**WHAT TO PRODUCE**:
Please repeat every record below exactly as written, but leave out the pictures.

Saved data entries:
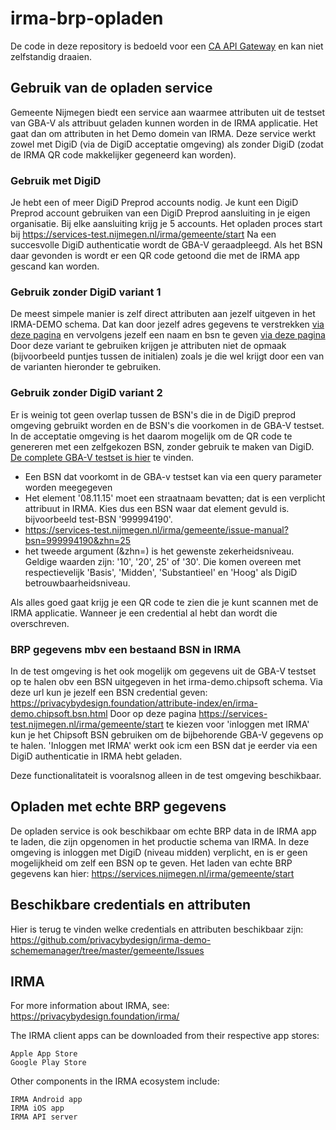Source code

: # irma-brp-opladen
De code in deze repository is bedoeld voor een [CA API Gateway](https://www.ca.com/us/products/ca-api-gateway.html) en kan niet zelfstandig draaien.

## Gebruik van de opladen service
Gemeente Nijmegen biedt een service aan waarmee attributen uit de testset van GBA-V als attribuut geladen kunnen worden in de IRMA applicatie.
Het gaat dan om attributen in het Demo domein van IRMA.
Deze service werkt zowel met DigiD (via de DigiD acceptatie omgeving) als zonder DigiD (zodat de IRMA QR code makkelijker gegeneerd kan worden).

### Gebruik met DigiD
Je hebt een of meer DigiD Preprod accounts nodig. Je kunt een DigiD Preprod account gebruiken van een DigiD Preprod aansluiting in je eigen organisatie. Bij elke aansluiting krijg je 5 accounts.
Het opladen proces start bij https://services-test.nijmegen.nl/irma/gemeente/start
Na een succesvolle DigiD authenticatie wordt de GBA-V geraadpleegd. Als het BSN daar gevonden is wordt er een QR code getoond die met de IRMA app gescand kan worden.

### Gebruik zonder DigiD variant 1
De meest simpele manier is zelf direct attributen aan jezelf uitgeven in het IRMA-DEMO schema.
Dat kan door jezelf adres gegevens te verstrekken [via deze pagina](https://privacybydesign.foundation/attribute-index/en/irma-demo.gemeente.address.html) en vervolgens jezelf een naam en bsn te geven [via deze pagina](https://privacybydesign.foundation/attribute-index/en/irma-demo.gemeente.personalData.html)
Door deze variant te gebruiken krijgen je attributen niet de opmaak (bijvoorbeeld puntjes tussen de initialen) zoals je die wel krijgt door een van de varianten hieronder te gebruiken.

### Gebruik zonder DigiD variant 2
Er is weinig tot geen overlap tussen de BSN's die in de DigiD preprod omgeving gebruikt worden en de BSN's die voorkomen in de GBA-V testset.
In de acceptatie omgeving is het daarom mogelijk om de QR code te genereren met een zelfgekozen BSN, zonder gebruik te maken van DigiD.
[De complete GBA-V testset is hier](https://www.rvig.nl/documenten/richtlijnen/2018/09/20/testdataset-persoonslijsten-proefomgevingen-gba-v) te vinden.
- Een BSN dat voorkomt in de GBA-v testset kan via een query parameter worden meegegeven
- Het element '08.11.15' moet een straatnaam bevatten; dat is een verplicht attribuut in IRMA. Kies dus een BSN waar dat element gevuld is.
    bijvoorbeeld test-BSN '999994190'.
- https://services-test.nijmegen.nl/irma/gemeente/issue-manual?bsn=999994190&zhn=25
- het tweede argument (&zhn=) is het gewenste zekerheidsniveau.
    Geldige waarden zijn: '10', '20', 25' of '30'. Die komen overeen met respectievelijk 'Basis', 'Midden', 'Substantieel' en 'Hoog' als DigiD betrouwbaarheidsniveau.

Als alles goed gaat krijg je een QR code te zien die je kunt scannen met de IRMA applicatie.
Wanneer je een credential al hebt dan wordt die overschreven.

### BRP gegevens mbv een bestaand BSN in IRMA
In de test omgeving is het ook mogelijk om gegevens uit de GBA-V testset op te halen obv een BSN uitgegeven in het irma-demo.chipsoft schema.
Via deze url kun je jezelf een BSN credential geven: https://privacybydesign.foundation/attribute-index/en/irma-demo.chipsoft.bsn.html
Door op deze pagina https://services-test.nijmegen.nl/irma/gemeente/start te kiezen voor 'inloggen met IRMA' kun je het Chipsoft BSN gebruiken om de bijbehorende GBA-V gegevens op te halen.
'Inloggen met IRMA' werkt ook icm een BSN dat je eerder via een DigiD authenticatie in IRMA hebt geladen.

Deze functionalitateit is vooralsnog alleen in de test omgeving beschikbaar.

## Opladen met echte BRP gegevens
De opladen service is ook beschikbaar om echte BRP data in de IRMA app te laden, die zijn opgenomen in het productie schema van IRMA.
In deze omgeving is inloggen met DigiD (niveau midden) verplicht, en is er geen mogelijkheid om zelf een BSN op te geven.
Het laden van echte BRP gegevens kan hier: https://services.nijmegen.nl/irma/gemeente/start


## Beschikbare credentials en attributen
Hier is terug te vinden welke credentials en attributen beschikbaar zijn: https://github.com/privacybydesign/irma-demo-schememanager/tree/master/gemeente/Issues

## IRMA
For more information about IRMA, see: https://privacybydesign.foundation/irma/

The IRMA client apps can be downloaded from their respective app stores:

    Apple App Store
    Google Play Store

Other components in the IRMA ecosystem include:

    IRMA Android app
    IRMA iOS app
    IRMA API server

**ANSWER TO THIS TASK**:
Source code

: # irma-brp-opladen
De code in deze repository is bedoeld voor een [CA API Gateway](https://www.ca.com/us/products/ca-api-gateway.html) en kan niet zelfstandig draaien.

## Gebruik van de opladen service
Gemeente Nijmegen biedt een service aan waarmee attributen uit de testset van GBA-V als attribuut geladen kunnen worden in de IRMA applicatie.
Het gaat dan om attributen in het Demo domein van IRMA.
Deze service werkt zowel met DigiD (via de DigiD acceptatie omgeving) als zonder DigiD (zodat de IRMA QR code makkelijker gegeneerd kan worden).

### Gebruik met DigiD
Je hebt een of meer DigiD Preprod accounts nodig. Je kunt een DigiD Preprod account gebruiken van een DigiD Preprod aansluiting in je eigen organisatie. Bij elke aansluiting krijg je 5 accounts.
Het opladen proces start bij https://services-test.nijmegen.nl/irma/gemeente/start
Na een succesvolle DigiD authenticatie wordt de GBA-V geraadpleegd. Als het BSN daar gevonden is wordt er een QR code getoond die met de IRMA app gescand kan worden.

### Gebruik zonder DigiD variant 1
De meest simpele manier is zelf direct attributen aan jezelf uitgeven in het IRMA-DEMO schema.
Dat kan door jezelf adres gegevens te verstrekken [via deze pagina](https://privacybydesign.foundation/attribute-index/en/irma-demo.gemeente.address.html) en vervolgens jezelf een naam en bsn te geven [via deze pagina](https://privacybydesign.foundation/attribute-index/en/irma-demo.gemeente.personalData.html)
Door deze variant te gebruiken krijgen je attributen niet de opmaak (bijvoorbeeld puntjes tussen de initialen) zoals je die wel krijgt door een van de varianten hieronder te gebruiken.

### Gebruik zonder DigiD variant 2
Er is weinig tot geen overlap tussen de BSN's die in de DigiD preprod omgeving gebruikt worden en de BSN's die voorkomen in de GBA-V testset.
In de acceptatie omgeving is het daarom mogelijk om de QR code te genereren met een zelfgekozen BSN, zonder gebruik te maken van DigiD.
[De complete GBA-V testset is hier](https://www.rvig.nl/documenten/richtlijnen/2018/09/20/testdataset-persoonslijsten-proefomgevingen-gba-v) te vinden.
- Een BSN dat voorkomt in de GBA-v testset kan via een query parameter worden meegegeven
- Het element '08.11.15' moet een straatnaam bevatten; dat is een verplicht attribuut in IRMA. Kies dus een BSN waar dat element gevuld is.
    bijvoorbeeld test-BSN '999994190'.
- https://services-test.nijmegen.nl/irma/gemeente/issue-manual?bsn=999994190&zhn=25
- het tweede argument (&zhn=) is het gewenste zekerheidsniveau.
    Geldige waarden zijn: '10', '20', 25' of '30'. Die komen overeen met respectievelijk 'Basis', 'Midden', 'Substantieel' en 'Hoog' als DigiD betrouwbaarheidsniveau.

Als alles goed gaat krijg je een QR code te zien die je kunt scannen met de IRMA applicatie.
Wanneer je een credential al hebt dan wordt die overschreven.

### BRP gegevens mbv een bestaand BSN in IRMA
In de test omgeving is het ook mogelijk om gegevens uit de GBA-V testset op te halen obv een BSN uitgegeven in het irma-demo.chipsoft schema.
Via deze url kun je jezelf een BSN credential geven: https://privacybydesign.foundation/attribute-index/en/irma-demo.chipsoft.bsn.html
Door op deze pagina https://services-test.nijmegen.nl/irma/gemeente/start te kiezen voor 'inloggen met IRMA' kun je het Chipsoft BSN gebruiken om de bijbehorende GBA-V gegevens op te halen.
'Inloggen met IRMA' werkt ook icm een BSN dat je eerder via een DigiD authenticatie in IRMA hebt geladen.

Deze functionalitateit is vooralsnog alleen in de test omgeving beschikbaar.

## Opladen met echte BRP gegevens
De opladen service is ook beschikbaar om echte BRP data in de IRMA app te laden, die zijn opgenomen in het productie schema van IRMA.
In deze omgeving is inloggen met DigiD (niveau midden) verplicht, en is er geen mogelijkheid om zelf een BSN op te geven.
Het laden van echte BRP gegevens kan hier: https://services.nijmegen.nl/irma/gemeente/start


## Beschikbare credentials en attributen
Hier is terug te vinden welke credentials en attributen beschikbaar zijn: https://github.com/privacybydesign/irma-demo-schememanager/tree/master/gemeente/Issues

## IRMA
For more information about IRMA, see: https://privacybydesign.foundation/irma/

The IRMA client apps can be downloaded from their respective app stores:

    Apple App Store
    Google Play Store

Other components in the IRMA ecosystem include:

    IRMA Android app
    IRMA iOS app
    IRMA API server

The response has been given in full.